A draft amendment to the Law on Prevention and Control of Tobacco Harms in 2026 is being built by the Ministry of Health, focusing on banning electronic cigarettes and heated tobacco products from 2025, expanding bans on point-of-sale displays, and strengthening post-market inspections to reduce passive exposure.
The WHO initiated tobacco harm reduction under the Framework Convention on Tobacco Control (FCTC) in 2003, based on three pillars: reducing supply, reducing demand, and reducing harm. WHO’s TobReg group affirms that effectiveness can only be achieved when there is a transition to products less harmful than traditional cigarettes, under strict supervision.
However, Professor Tikki Pang, former director at WHO, pointed out challenges in Asia that have slowed progress, while the US has taken the lead with the strategy of the US Food and Drug Administration (FDA) by integrating harm reduction into its management framework.
Recently, at the Tobacco and Nicotine Policy Conference organised by the US Food and Drug Law Institute, Bret Koplow, Acting Director of the Center for Tobacco Products (CTP) under the FDA, emphasised that tobacco harm reduction is a principle integrated into the entire FDA’s management framework.
This statement marks an important shift in the US tobacco management approach after many years of maintaining traditional measures.
According to public health experts around the world, the FDA’s approach is expected to gradually reduce dependence on cigarettes among users of nicotine-containing products.
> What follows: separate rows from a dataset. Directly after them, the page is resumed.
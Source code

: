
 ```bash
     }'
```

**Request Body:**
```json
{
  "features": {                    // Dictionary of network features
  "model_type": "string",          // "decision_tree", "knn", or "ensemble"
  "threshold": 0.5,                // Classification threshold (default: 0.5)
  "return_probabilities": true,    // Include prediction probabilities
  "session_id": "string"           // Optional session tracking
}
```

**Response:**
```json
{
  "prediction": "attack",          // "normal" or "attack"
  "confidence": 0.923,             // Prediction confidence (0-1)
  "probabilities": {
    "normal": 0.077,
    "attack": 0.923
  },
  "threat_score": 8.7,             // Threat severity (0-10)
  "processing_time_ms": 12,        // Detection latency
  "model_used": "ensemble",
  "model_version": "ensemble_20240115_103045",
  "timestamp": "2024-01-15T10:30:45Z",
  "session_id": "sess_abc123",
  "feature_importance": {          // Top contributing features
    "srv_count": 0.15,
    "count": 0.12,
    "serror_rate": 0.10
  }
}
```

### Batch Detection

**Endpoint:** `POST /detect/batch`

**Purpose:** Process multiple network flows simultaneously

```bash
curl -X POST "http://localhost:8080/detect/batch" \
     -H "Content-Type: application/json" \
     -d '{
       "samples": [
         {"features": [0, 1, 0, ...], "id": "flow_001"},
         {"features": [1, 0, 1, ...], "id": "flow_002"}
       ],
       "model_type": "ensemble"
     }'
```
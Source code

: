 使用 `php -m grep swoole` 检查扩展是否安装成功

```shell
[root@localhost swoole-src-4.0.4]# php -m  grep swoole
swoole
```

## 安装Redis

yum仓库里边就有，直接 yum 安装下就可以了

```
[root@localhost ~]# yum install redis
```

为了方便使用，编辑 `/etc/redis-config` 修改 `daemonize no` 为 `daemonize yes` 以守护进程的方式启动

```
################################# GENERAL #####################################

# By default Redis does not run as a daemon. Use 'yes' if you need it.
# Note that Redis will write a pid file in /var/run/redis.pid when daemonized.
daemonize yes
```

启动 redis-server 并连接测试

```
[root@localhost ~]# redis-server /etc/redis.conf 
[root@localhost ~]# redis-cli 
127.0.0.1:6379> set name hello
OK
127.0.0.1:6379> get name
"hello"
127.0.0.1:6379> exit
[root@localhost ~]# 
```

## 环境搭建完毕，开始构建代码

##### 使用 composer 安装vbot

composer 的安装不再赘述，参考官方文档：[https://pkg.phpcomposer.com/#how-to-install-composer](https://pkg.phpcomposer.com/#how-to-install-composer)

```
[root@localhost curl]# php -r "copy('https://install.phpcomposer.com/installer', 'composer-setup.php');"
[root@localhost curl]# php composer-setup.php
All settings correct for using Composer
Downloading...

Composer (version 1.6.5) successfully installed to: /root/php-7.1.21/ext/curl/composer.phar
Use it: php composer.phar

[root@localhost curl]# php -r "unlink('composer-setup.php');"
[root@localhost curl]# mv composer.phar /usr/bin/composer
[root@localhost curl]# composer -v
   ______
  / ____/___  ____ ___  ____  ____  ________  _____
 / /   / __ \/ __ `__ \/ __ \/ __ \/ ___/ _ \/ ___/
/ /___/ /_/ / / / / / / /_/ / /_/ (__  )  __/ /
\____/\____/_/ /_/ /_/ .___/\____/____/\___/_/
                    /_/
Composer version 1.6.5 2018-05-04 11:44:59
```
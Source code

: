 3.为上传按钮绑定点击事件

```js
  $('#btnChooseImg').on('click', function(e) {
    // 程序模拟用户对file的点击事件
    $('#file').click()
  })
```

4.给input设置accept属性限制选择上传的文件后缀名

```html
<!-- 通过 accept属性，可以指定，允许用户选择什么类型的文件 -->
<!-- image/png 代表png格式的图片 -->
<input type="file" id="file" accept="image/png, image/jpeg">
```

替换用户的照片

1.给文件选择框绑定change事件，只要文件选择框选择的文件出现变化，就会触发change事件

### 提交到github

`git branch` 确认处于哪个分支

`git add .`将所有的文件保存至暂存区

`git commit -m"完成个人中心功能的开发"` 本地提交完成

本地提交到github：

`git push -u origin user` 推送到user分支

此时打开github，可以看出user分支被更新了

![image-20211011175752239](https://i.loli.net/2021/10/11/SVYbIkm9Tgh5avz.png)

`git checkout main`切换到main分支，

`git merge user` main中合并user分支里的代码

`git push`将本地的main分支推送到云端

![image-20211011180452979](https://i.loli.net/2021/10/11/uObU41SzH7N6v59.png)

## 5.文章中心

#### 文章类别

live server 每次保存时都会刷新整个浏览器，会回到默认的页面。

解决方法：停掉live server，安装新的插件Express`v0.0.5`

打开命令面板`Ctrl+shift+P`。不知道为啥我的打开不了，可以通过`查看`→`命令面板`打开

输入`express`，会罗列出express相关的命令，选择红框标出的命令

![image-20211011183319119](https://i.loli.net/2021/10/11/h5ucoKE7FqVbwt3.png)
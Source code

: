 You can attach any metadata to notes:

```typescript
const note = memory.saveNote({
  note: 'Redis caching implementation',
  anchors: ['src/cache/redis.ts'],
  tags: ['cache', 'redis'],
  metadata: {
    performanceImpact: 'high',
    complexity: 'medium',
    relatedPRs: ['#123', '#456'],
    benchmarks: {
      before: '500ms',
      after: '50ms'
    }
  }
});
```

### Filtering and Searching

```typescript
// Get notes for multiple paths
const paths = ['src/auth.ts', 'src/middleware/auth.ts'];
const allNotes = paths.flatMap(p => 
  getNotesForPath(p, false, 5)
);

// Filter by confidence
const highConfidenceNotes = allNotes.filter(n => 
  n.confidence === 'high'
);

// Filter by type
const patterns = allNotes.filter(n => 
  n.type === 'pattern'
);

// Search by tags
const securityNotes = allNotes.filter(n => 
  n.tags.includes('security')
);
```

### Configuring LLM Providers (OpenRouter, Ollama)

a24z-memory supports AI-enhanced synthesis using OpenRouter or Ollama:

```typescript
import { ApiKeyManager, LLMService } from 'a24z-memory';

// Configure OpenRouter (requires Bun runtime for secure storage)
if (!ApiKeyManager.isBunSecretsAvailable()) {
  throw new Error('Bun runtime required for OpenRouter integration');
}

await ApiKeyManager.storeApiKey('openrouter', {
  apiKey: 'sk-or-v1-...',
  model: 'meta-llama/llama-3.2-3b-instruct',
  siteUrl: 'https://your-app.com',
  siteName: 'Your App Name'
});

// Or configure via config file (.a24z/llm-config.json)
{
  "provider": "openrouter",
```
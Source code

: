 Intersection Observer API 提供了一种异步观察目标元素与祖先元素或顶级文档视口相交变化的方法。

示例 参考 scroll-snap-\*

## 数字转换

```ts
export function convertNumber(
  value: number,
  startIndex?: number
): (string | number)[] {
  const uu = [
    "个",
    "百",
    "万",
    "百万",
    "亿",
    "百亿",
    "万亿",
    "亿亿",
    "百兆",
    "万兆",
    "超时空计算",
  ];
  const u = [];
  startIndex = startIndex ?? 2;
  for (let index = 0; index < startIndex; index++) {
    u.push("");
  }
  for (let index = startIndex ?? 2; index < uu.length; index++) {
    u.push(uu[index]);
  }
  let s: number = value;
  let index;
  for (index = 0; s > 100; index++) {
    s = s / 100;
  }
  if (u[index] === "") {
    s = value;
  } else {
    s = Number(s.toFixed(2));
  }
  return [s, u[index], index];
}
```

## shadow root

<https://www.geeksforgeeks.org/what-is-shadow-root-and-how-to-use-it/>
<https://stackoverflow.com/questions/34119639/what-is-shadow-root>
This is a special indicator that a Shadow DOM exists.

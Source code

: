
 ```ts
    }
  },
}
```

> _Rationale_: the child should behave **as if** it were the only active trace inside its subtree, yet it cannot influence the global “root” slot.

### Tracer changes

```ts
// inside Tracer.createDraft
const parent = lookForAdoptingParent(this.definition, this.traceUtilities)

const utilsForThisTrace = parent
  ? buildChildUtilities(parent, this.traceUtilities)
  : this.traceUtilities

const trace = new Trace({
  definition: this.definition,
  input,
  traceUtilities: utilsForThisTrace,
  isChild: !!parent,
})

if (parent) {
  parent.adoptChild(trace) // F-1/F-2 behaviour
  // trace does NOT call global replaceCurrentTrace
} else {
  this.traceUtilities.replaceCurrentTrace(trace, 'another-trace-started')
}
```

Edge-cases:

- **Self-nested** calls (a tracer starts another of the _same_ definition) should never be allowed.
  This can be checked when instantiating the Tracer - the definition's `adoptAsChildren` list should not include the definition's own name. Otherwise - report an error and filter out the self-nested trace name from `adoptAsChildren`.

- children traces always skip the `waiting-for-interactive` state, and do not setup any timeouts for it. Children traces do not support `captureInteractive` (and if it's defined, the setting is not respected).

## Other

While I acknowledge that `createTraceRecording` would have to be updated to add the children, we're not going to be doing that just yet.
This means that the demand for nicotine does not necessarily have to be associated with smoking cigarettes, the most harmful product.
At the same time, the US has implemented comprehensive control over both cigarettes and other tobacco products. On the one hand, the country supports smoking cessation, warns harmful effects, bans advertising, and increases taxes on cigarettes. On the other hand, the FDA conducts rigorous scientific evaluation and conditionally permits the sale of certain non-combustible tobacco products as a lower-risk alternative for smokers.
The US also applies strict post-market surveillance, requiring businesses to ensure transparency of information and to control communication and marketing messages, so that consumers have access to accurate information about the health impacts of products.
The latest data from the US Centres for Disease Control and Prevention (CDC) for the 2017–2023 period show that although the total number of adults using nicotine has not changed significantly, consumption behaviour has shifted, with a decline in cigarette smoking rates.
In the context of modest smoking cessation rates and a large number of smokers, amendments to the Law on Prevention and Control of Tobacco Harms need to approach in a more comprehensive manner. In addition to the goals of reducing supply, reducing demand, and supporting smoking cessation, it is necessary to consider supplementing scientific evidence-based harm reduction solutions for those who cannot or are not ready to quit, in order to reduce exposure to tobacco smoke and the healthcare burden.
This approach is consistent with WHO recommendations and international experience, contributing to improving the effectiveness and sustainability of tobacco harm prevention and control policies in Viet Nam.